I was raised in a Jewish family, so my very blood is the diversity that I speak of,” he says. “I’ve been nurtured as a Jew but I’m serious about how I am composed, so I take these opportunities seriously to build fellowship between faith traditions. We are all created b’tselem Elohim, in God’s image, and we all possess intrinsic worth in God’s eyes, and so this understanding requires us to show respect for who we are and that includes some of the differences between us. There is this remarkable diversity of religious pathways that flows out of this reality that we are all created in God’s image. So I have to believe that there’s a reason for this diversity of faith traditions marking our lives, and it becomes vital in that context to be respectful, supportive, and affirming of varied traditions.

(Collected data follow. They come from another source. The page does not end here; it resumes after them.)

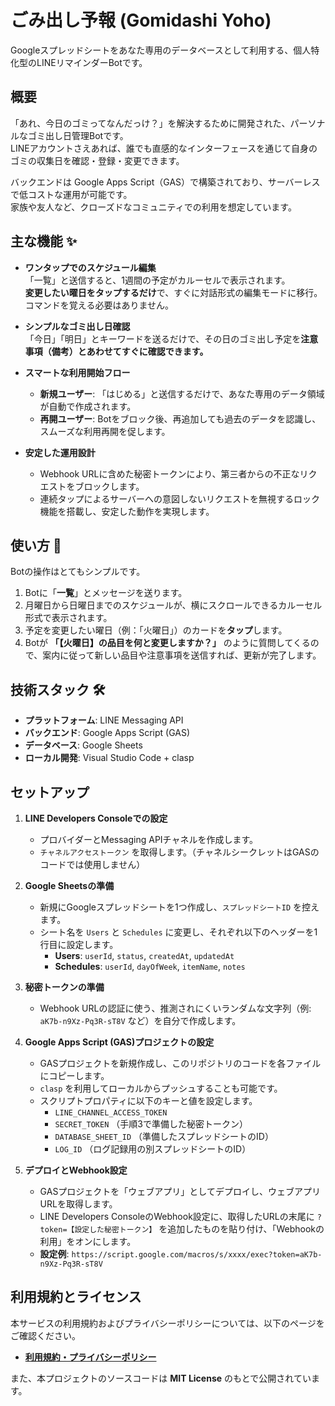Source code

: # ごみ出し予報 (Gomidashi Yoho)

Googleスプレッドシートをあなた専用のデータベースとして利用する、個人特化型のLINEリマインダーBotです。

## 概要

「あれ、今日のゴミってなんだっけ？」を解決するために開発された、パーソナルなゴミ出し日管理Botです。  
LINEアカウントさえあれば、誰でも直感的なインターフェースを通じて自身のゴミの収集日を確認・登録・変更できます。

バックエンドは Google Apps Script（GAS）で構築されており、サーバーレスで低コストな運用が可能です。  
家族や友人など、クローズドなコミュニティでの利用を想定しています。

## 主な機能 ✨

- **ワンタップでのスケジュール編集**  
  「一覧」と送信すると、1週間の予定がカルーセルで表示されます。  
  **変更したい曜日をタップするだけ**で、すぐに対話形式の編集モードに移行。コマンドを覚える必要はありません。

- **シンプルなゴミ出し日確認**  
  「今日」「明日」とキーワードを送るだけで、その日のゴミ出し予定を**注意事項（備考）とあわせてすぐに確認できます。**

- **スマートな利用開始フロー**
  - **新規ユーザー**: 「はじめる」と送信するだけで、あなた専用のデータ領域が自動で作成されます。
  - **再開ユーザー**: Botをブロック後、再追加しても過去のデータを認識し、スムーズな利用再開を促します。

- **安定した運用設計**
  - Webhook URLに含めた秘密トークンにより、第三者からの不正なリクエストをブロックします。
  - 連続タップによるサーバーへの意図しないリクエストを無視するロック機能を搭載し、安定した動作を実現します。

## 使い方 📝

Botの操作はとてもシンプルです。

1. Botに「**一覧**」とメッセージを送ります。
1. 月曜日から日曜日までのスケジュールが、横にスクロールできるカルーセル形式で表示されます。
1. 予定を変更したい曜日（例：「火曜日」）のカードを**タップ**します。
1. Botが **「【火曜日】の品目を何と変更しますか？」** のように質問してくるので、案内に従って新しい品目や注意事項を送信すれば、更新が完了します。

## 技術スタック 🛠️

- **プラットフォーム**: LINE Messaging API
- **バックエンド**: Google Apps Script (GAS)
- **データベース**: Google Sheets
- **ローカル開発**: Visual Studio Code + clasp

## セットアップ

1. **LINE Developers Consoleでの設定**
   - プロバイダーとMessaging APIチャネルを作成します。
   - `チャネルアクセストークン` を取得します。（チャネルシークレットはGASのコードでは使用しません）

1. **Google Sheetsの準備**
   - 新規にGoogleスプレッドシートを1つ作成し、`スプレッドシートID` を控えます。
   - シート名を `Users` と `Schedules` に変更し、それぞれ以下のヘッダーを1行目に設定します。
     - **Users**: `userId`, `status`, `createdAt`, `updatedAt`
     - **Schedules**: `userId`, `dayOfWeek`, `itemName`, `notes`

1. **秘密トークンの準備**
   - Webhook URLの認証に使う、推測されにくいランダムな文字列（例: `aK7b-n9Xz-Pq3R-sT8V` など）を自分で作成します。

1. **Google Apps Script (GAS)プロジェクトの設定**
   - GASプロジェクトを新規作成し、このリポジトリのコードを各ファイルにコピーします。
   - `clasp` を利用してローカルからプッシュすることも可能です。
   - スクリプトプロパティに以下のキーと値を設定します。
     - `LINE_CHANNEL_ACCESS_TOKEN`
     - `SECRET_TOKEN` （手順3で準備した秘密トークン）
     - `DATABASE_SHEET_ID` （準備したスプレッドシートのID）
     - `LOG_ID` （ログ記録用の別スプレッドシートのID）

1. **デプロイとWebhook設定**
   - GASプロジェクトを「ウェブアプリ」としてデプロイし、ウェブアプリURLを取得します。
   - LINE Developers ConsoleのWebhook設定に、取得したURLの末尾に `?token=【設定した秘密トークン】` を追加したものを貼り付け、「Webhookの利用」をオンにします。
   - **設定例**: `https://script.google.com/macros/s/xxxx/exec?token=aK7b-n9Xz-Pq3R-sT8V`

## 利用規約とライセンス

本サービスの利用規約およびプライバシーポリシーについては、以下のページをご確認ください。

- **[利用規約・プライバシーポリシー](./policy.md)**

また、本プロジェクトのソースコードは **MIT License** のもとで公開されています。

To the extent that we stand on different platforms vis a vis acts of lovingkindness, justice, and fellowship, we should do our best to work together.”

Marantz plans to continue along this path at Emanuel Congregation in Chicago, which boasts a long tradition of interfaith and social-justice engagement, thanks to Rabbi Emeritus Herman Schaalman, the oldest living Reform rabbi at 100 and a pioneer in fostering interreligious understanding throughout the world.

There’s a lot that Marantz will miss when he leaves Kol Haverim and Connecticut. “I know I’m going forward and I will grow from all the beautiful blessings I’ve enjoyed here for 10 years,” he says. “Not a moment will go by when I won’t transform those blessings into growth and for that, I am very thankful.”